Research Article

Platelet immune complex interaction in pathogenesis of Kawasaki disease and childhood polyarteritis.

Br Med J (Clin Res Ed) 1985; 290 doi: https://doi.org/10.1136/bmj.290.6480.1456 (Published 18 May 1985) Cite this as: Br Med J (Clin Res Ed) 1985;290:1456
  1. M Levin,
  2. P C Holland,
  3. T J Nokes,
  4. V Novelli,
  5. M Mola,
  6. R J Levinsky,
  7. M J Dillon,
  8. T M Barratt,
  9. W C Marshall

    Abstract

    The role of platelets in the pathogenesis of vasculitis and the formation of coronary artery aneurysms was studied in 19 children with Kawasaki disease and five with polyarteritis. All patients with Kawasaki disease developed thrombocytosis in the third week of illness. The peak platelet count was significantly correlated (p less than 0.005) with the subsequent development of coronary artery aneurysms. The rise in platelet count was associated with the appearance in the circulation of a factor that induced aggregation and serotonin release in normal platelets. This factor was shown to be of high molecular weight, and its activity was lost at low pH--features suggestive of an immune complex. Immune complexes, detected by precipitation with polyethylene glycol, also appeared in the circulation as the platelet count increased. These complexes induced platelet aggregation, and there was a significant correlation (p less than 0.001) between the concentrations of IgG and IgA in the polyethylene glycol precipitated material and the platelet aggregating activity. Similar platelet aggregating activity was also detected in patients with polyarteritis but followed a different time course, persisting in the circulation for several months in association with continued disease activity.

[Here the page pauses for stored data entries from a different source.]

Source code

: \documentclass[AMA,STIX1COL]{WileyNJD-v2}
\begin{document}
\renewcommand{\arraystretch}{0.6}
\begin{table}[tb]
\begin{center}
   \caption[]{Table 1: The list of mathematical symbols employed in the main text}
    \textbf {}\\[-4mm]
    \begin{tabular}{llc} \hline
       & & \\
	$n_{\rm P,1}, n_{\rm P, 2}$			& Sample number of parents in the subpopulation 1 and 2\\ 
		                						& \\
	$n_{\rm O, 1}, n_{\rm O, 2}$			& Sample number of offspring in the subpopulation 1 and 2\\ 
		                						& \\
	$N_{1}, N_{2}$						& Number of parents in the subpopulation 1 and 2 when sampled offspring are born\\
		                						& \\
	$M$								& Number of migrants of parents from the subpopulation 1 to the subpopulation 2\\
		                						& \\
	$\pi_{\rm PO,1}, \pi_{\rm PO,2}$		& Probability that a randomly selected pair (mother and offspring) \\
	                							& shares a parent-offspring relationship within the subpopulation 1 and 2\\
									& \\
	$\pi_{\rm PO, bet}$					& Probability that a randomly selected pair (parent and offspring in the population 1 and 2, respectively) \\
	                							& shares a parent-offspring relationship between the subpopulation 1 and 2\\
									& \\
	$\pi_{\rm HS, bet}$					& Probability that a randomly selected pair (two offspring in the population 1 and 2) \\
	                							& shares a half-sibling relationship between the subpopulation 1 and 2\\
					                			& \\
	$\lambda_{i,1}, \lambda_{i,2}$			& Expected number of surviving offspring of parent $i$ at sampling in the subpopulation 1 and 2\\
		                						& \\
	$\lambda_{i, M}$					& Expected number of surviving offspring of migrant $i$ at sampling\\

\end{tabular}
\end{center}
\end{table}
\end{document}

These findings imply that different mechanisms have a role in distinct phases of Kawasaki disease. The initial feverish phase (probably infective) is probably followed by an immune complex vasculitis that occurs when antibodies to the initiating agent appear in the circulation. The immune complexes aggregate platelets and induce release of serotonin. Platelet derived vasoactive mediators may increase vascular permeability and facilitate further deposition of complexes in the tissues.